Task prompt →
Write out every entry below exactly as it appears. Pictures do not belong in the copy.

(Plain-text document sources)
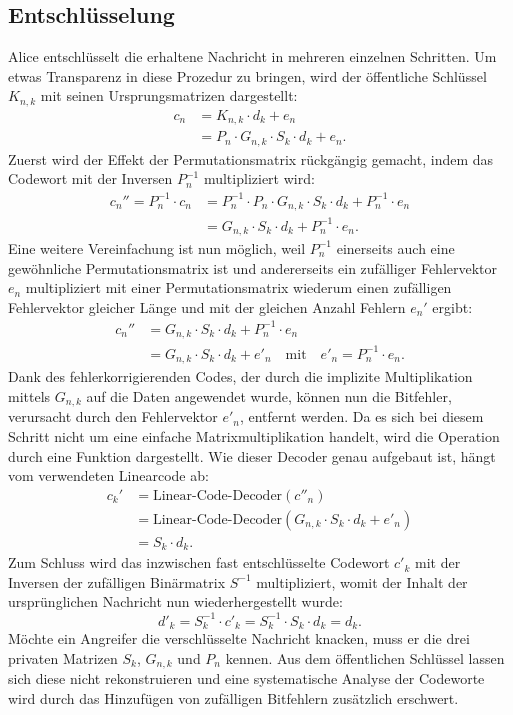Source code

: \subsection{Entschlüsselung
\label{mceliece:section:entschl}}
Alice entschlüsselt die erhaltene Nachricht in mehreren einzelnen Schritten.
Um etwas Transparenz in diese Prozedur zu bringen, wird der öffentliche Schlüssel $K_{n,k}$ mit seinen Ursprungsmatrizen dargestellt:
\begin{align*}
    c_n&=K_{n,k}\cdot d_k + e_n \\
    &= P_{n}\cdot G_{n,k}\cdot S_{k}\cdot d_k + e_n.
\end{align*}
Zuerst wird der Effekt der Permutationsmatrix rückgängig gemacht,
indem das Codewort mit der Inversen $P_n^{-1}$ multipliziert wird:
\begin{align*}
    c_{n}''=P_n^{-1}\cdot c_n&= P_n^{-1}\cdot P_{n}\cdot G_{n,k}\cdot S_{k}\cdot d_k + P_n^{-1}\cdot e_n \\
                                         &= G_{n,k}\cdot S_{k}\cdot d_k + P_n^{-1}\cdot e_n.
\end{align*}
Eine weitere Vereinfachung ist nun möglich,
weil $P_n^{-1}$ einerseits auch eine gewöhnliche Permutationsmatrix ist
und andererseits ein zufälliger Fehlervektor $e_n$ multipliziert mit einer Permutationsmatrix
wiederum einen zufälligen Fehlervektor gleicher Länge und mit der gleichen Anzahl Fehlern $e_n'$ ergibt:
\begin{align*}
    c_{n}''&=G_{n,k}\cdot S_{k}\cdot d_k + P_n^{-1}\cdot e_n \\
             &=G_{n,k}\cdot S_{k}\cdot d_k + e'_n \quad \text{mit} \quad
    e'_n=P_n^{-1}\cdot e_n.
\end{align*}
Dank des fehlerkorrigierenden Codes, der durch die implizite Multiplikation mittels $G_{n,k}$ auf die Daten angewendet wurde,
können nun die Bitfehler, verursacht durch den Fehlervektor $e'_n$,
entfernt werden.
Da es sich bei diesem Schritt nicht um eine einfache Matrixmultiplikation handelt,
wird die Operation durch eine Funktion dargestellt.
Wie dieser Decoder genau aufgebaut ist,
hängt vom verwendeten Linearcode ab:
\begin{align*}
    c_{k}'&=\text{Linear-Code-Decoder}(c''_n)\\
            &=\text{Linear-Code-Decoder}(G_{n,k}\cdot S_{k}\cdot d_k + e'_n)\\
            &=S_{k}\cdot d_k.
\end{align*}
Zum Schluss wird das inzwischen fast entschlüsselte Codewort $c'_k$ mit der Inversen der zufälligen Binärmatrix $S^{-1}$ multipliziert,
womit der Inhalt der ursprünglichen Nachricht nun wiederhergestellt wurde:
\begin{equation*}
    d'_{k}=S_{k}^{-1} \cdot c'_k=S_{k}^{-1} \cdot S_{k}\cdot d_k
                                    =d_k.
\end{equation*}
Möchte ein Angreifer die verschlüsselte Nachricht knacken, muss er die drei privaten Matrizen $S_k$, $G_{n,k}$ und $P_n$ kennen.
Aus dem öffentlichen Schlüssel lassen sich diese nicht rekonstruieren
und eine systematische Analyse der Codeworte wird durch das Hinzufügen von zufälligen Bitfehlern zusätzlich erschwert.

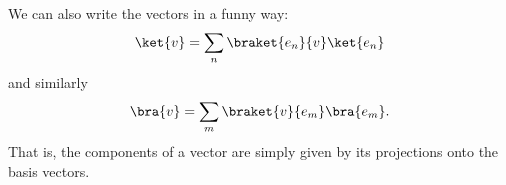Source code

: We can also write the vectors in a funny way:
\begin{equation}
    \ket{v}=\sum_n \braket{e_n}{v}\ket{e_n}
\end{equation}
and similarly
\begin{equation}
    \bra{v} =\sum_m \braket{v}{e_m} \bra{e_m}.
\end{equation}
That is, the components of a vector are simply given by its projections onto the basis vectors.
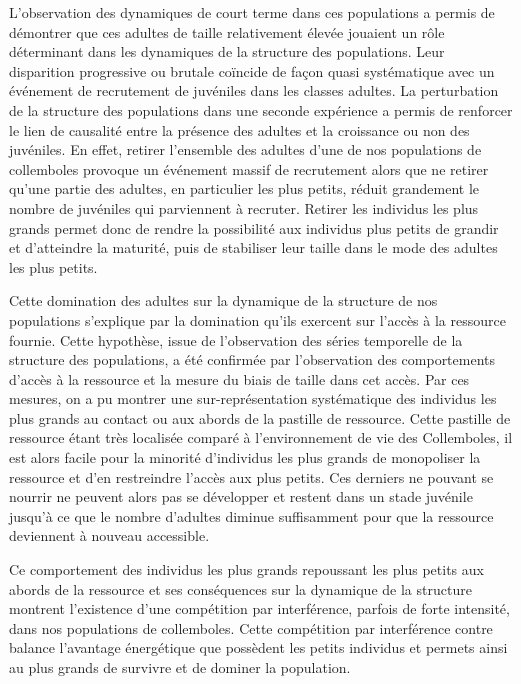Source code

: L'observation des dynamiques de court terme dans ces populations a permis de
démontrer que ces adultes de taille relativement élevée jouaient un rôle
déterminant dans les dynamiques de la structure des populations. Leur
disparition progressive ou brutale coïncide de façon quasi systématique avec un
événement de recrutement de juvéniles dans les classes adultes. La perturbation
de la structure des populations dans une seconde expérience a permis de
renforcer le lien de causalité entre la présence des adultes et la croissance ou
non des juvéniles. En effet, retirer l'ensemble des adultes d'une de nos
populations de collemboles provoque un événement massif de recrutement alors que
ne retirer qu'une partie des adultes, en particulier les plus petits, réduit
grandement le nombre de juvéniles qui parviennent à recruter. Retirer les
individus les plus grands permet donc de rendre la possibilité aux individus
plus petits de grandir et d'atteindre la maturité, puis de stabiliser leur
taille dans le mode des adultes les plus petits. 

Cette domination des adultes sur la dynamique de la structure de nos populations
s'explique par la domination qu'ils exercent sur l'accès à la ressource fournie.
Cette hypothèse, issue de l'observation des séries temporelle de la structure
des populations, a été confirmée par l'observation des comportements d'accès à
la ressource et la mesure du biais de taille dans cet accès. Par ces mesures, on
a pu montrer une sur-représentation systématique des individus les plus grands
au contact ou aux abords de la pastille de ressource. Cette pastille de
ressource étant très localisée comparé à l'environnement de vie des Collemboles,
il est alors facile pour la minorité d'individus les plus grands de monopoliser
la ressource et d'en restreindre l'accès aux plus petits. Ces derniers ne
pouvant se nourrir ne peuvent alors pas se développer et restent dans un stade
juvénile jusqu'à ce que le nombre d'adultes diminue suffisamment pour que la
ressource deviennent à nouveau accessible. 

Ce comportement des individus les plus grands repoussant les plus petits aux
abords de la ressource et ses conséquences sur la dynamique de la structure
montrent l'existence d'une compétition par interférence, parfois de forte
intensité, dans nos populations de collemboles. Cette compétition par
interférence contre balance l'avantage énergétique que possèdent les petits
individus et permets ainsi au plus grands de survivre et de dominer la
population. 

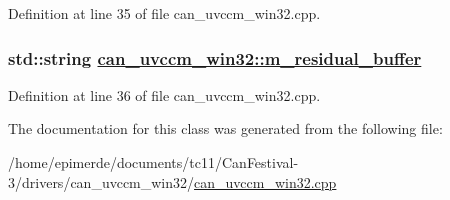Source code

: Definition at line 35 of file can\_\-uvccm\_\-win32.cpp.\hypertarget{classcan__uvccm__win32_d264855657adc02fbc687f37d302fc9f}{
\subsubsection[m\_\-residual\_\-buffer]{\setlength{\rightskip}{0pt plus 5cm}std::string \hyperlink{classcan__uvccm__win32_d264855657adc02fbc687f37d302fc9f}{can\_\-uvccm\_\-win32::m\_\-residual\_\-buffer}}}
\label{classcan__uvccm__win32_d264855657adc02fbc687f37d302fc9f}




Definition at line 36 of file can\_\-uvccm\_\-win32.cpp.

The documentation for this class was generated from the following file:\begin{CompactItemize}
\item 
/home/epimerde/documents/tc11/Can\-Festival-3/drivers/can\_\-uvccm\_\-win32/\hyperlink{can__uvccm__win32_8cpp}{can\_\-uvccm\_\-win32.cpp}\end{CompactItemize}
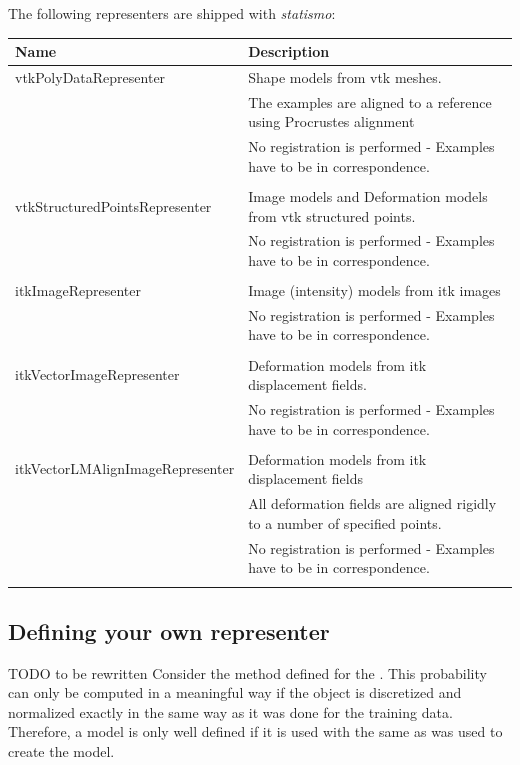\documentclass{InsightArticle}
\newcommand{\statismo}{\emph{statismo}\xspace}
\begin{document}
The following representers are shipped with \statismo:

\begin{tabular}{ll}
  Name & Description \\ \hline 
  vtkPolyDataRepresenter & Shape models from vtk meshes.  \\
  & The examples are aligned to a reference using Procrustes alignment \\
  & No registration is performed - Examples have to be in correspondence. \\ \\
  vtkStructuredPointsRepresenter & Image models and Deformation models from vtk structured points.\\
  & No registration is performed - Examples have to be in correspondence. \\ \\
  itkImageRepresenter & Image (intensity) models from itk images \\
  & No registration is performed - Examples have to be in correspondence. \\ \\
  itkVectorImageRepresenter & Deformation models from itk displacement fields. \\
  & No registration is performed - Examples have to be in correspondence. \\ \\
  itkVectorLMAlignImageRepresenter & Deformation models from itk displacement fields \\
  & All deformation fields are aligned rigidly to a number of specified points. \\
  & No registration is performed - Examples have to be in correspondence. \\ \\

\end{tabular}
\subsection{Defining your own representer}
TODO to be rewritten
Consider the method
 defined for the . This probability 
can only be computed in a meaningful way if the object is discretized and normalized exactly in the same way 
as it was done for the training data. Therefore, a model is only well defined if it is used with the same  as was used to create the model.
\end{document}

Finished task →
Source code

: \subsection{Entschlüsselung
\label{mceliece:section:entschl}}
Alice entschlüsselt die erhaltene Nachricht in mehreren einzelnen Schritten.
Um etwas Transparenz in diese Prozedur zu bringen, wird der öffentliche Schlüssel $K_{n,k}$ mit seinen Ursprungsmatrizen dargestellt:
\begin{align*}
    c_n&=K_{n,k}\cdot d_k + e_n \\
    &= P_{n}\cdot G_{n,k}\cdot S_{k}\cdot d_k + e_n.
\end{align*}
Zuerst wird der Effekt der Permutationsmatrix rückgängig gemacht,
indem das Codewort mit der Inversen $P_n^{-1}$ multipliziert wird:
\begin{align*}
    c_{n}''=P_n^{-1}\cdot c_n&= P_n^{-1}\cdot P_{n}\cdot G_{n,k}\cdot S_{k}\cdot d_k + P_n^{-1}\cdot e_n \\
                                         &= G_{n,k}\cdot S_{k}\cdot d_k + P_n^{-1}\cdot e_n.
\end{align*}
Eine weitere Vereinfachung ist nun möglich,
weil $P_n^{-1}$ einerseits auch eine gewöhnliche Permutationsmatrix ist
und andererseits ein zufälliger Fehlervektor $e_n$ multipliziert mit einer Permutationsmatrix
wiederum einen zufälligen Fehlervektor gleicher Länge und mit der gleichen Anzahl Fehlern $e_n'$ ergibt:
\begin{align*}
    c_{n}''&=G_{n,k}\cdot S_{k}\cdot d_k + P_n^{-1}\cdot e_n \\
             &=G_{n,k}\cdot S_{k}\cdot d_k + e'_n \quad \text{mit} \quad
    e'_n=P_n^{-1}\cdot e_n.
\end{align*}
Dank des fehlerkorrigierenden Codes, der durch die implizite Multiplikation mittels $G_{n,k}$ auf die Daten angewendet wurde,
können nun die Bitfehler, verursacht durch den Fehlervektor $e'_n$,
entfernt werden.
Da es sich bei diesem Schritt nicht um eine einfache Matrixmultiplikation handelt,
wird die Operation durch eine Funktion dargestellt.
Wie dieser Decoder genau aufgebaut ist,
hängt vom verwendeten Linearcode ab:
\begin{align*}
    c_{k}'&=\text{Linear-Code-Decoder}(c''_n)\\
            &=\text{Linear-Code-Decoder}(G_{n,k}\cdot S_{k}\cdot d_k + e'_n)\\
            &=S_{k}\cdot d_k.
\end{align*}
Zum Schluss wird das inzwischen fast entschlüsselte Codewort $c'_k$ mit der Inversen der zufälligen Binärmatrix $S^{-1}$ multipliziert,
womit der Inhalt der ursprünglichen Nachricht nun wiederhergestellt wurde:
\begin{equation*}
    d'_{k}=S_{k}^{-1} \cdot c'_k=S_{k}^{-1} \cdot S_{k}\cdot d_k
                                    =d_k.
\end{equation*}
Möchte ein Angreifer die verschlüsselte Nachricht knacken, muss er die drei privaten Matrizen $S_k$, $G_{n,k}$ und $P_n$ kennen.
Aus dem öffentlichen Schlüssel lassen sich diese nicht rekonstruieren
und eine systematische Analyse der Codeworte wird durch das Hinzufügen von zufälligen Bitfehlern zusätzlich erschwert.

Source code

: We can also write the vectors in a funny way:
\begin{equation}
    \ket{v}=\sum_n \braket{e_n}{v}\ket{e_n}
\end{equation}
and similarly
\begin{equation}
    \bra{v} =\sum_m \braket{v}{e_m} \bra{e_m}.
\end{equation}
That is, the components of a vector are simply given by its projections onto the basis vectors.
Source code

: L'observation des dynamiques de court terme dans ces populations a permis de
démontrer que ces adultes de taille relativement élevée jouaient un rôle
déterminant dans les dynamiques de la structure des populations. Leur
disparition progressive ou brutale coïncide de façon quasi systématique avec un
événement de recrutement de juvéniles dans les classes adultes. La perturbation
de la structure des populations dans une seconde expérience a permis de
renforcer le lien de causalité entre la présence des adultes et la croissance ou
non des juvéniles. En effet, retirer l'ensemble des adultes d'une de nos
populations de collemboles provoque un événement massif de recrutement alors que
ne retirer qu'une partie des adultes, en particulier les plus petits, réduit
grandement le nombre de juvéniles qui parviennent à recruter. Retirer les
individus les plus grands permet donc de rendre la possibilité aux individus
plus petits de grandir et d'atteindre la maturité, puis de stabiliser leur
taille dans le mode des adultes les plus petits. 

Cette domination des adultes sur la dynamique de la structure de nos populations
s'explique par la domination qu'ils exercent sur l'accès à la ressource fournie.
Cette hypothèse, issue de l'observation des séries temporelle de la structure
des populations, a été confirmée par l'observation des comportements d'accès à
la ressource et la mesure du biais de taille dans cet accès. Par ces mesures, on
a pu montrer une sur-représentation systématique des individus les plus grands
au contact ou aux abords de la pastille de ressource. Cette pastille de
ressource étant très localisée comparé à l'environnement de vie des Collemboles,
il est alors facile pour la minorité d'individus les plus grands de monopoliser
la ressource et d'en restreindre l'accès aux plus petits. Ces derniers ne
pouvant se nourrir ne peuvent alors pas se développer et restent dans un stade
juvénile jusqu'à ce que le nombre d'adultes diminue suffisamment pour que la
ressource deviennent à nouveau accessible. 

Ce comportement des individus les plus grands repoussant les plus petits aux
abords de la ressource et ses conséquences sur la dynamique de la structure
montrent l'existence d'une compétition par interférence, parfois de forte
intensité, dans nos populations de collemboles. Cette compétition par
interférence contre balance l'avantage énergétique que possèdent les petits
individus et permets ainsi au plus grands de survivre et de dominer la
population. 

Source code

: Definition at line 35 of file can\_\-uvccm\_\-win32.cpp.\hypertarget{classcan__uvccm__win32_d264855657adc02fbc687f37d302fc9f}{
\subsubsection[m\_\-residual\_\-buffer]{\setlength{\rightskip}{0pt plus 5cm}std::string \hyperlink{classcan__uvccm__win32_d264855657adc02fbc687f37d302fc9f}{can\_\-uvccm\_\-win32::m\_\-residual\_\-buffer}}}
\label{classcan__uvccm__win32_d264855657adc02fbc687f37d302fc9f}




Definition at line 36 of file can\_\-uvccm\_\-win32.cpp.

The documentation for this class was generated from the following file:\begin{CompactItemize}
\item 
/home/epimerde/documents/tc11/Can\-Festival-3/drivers/can\_\-uvccm\_\-win32/\hyperlink{can__uvccm__win32_8cpp}{can\_\-uvccm\_\-win32.cpp}\end{CompactItemize}
\documentclass{InsightArticle}
\newcommand{\statismo}{\emph{statismo}\xspace}
\begin{document}
The following representers are shipped with \statismo:

\begin{tabular}{ll}
  Name & Description \\ \hline 
  vtkPolyDataRepresenter & Shape models from vtk meshes.  \\
  & The examples are aligned to a reference using Procrustes alignment \\
  & No registration is performed - Examples have to be in correspondence. \\ \\
  vtkStructuredPointsRepresenter & Image models and Deformation models from vtk structured points.\\
  & No registration is performed - Examples have to be in correspondence. \\ \\
  itkImageRepresenter & Image (intensity) models from itk images \\
  & No registration is performed - Examples have to be in correspondence. \\ \\
  itkVectorImageRepresenter & Deformation models from itk displacement fields. \\
  & No registration is performed - Examples have to be in correspondence. \\ \\
  itkVectorLMAlignImageRepresenter & Deformation models from itk displacement fields \\
  & All deformation fields are aligned rigidly to a number of specified points. \\
  & No registration is performed - Examples have to be in correspondence. \\ \\

\end{tabular}
\subsection{Defining your own representer}
TODO to be rewritten
Consider the method
 defined for the . This probability 
can only be computed in a meaningful way if the object is discretized and normalized exactly in the same way 
as it was done for the training data. Therefore, a model is only well defined if it is used with the same  as was used to create the model.
\end{document}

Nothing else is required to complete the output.